(Pictures paired with source code)

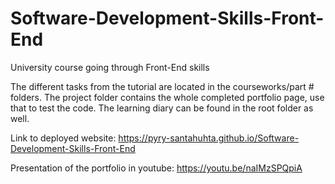 # Software-Development-Skills-Front-End
University course going through Front-End skills

The different tasks from the tutorial are located in the courseworks/part # folders. The project folder contains the whole completed portfolio page, use that to test the code.
The learning diary can be found in the root folder as well.

Link to deployed website: https://pyry-santahuhta.github.io/Software-Development-Skills-Front-End

Presentation of the portfolio in youtube: https://youtu.be/naIMzSPQpiA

Task requirements » Leave out the pictures and transcribe the entries above exactly.

Final answer »
 # Software-Development-Skills-Front-End
University course going through Front-End skills

The different tasks from the tutorial are located in the courseworks/part # folders. The project folder contains the whole completed portfolio page, use that to test the code.
The learning diary can be found in the root folder as well.

Link to deployed website: https://pyry-santahuhta.github.io/Software-Development-Skills-Front-End

Presentation of the portfolio in youtube: https://youtu.be/naIMzSPQpiA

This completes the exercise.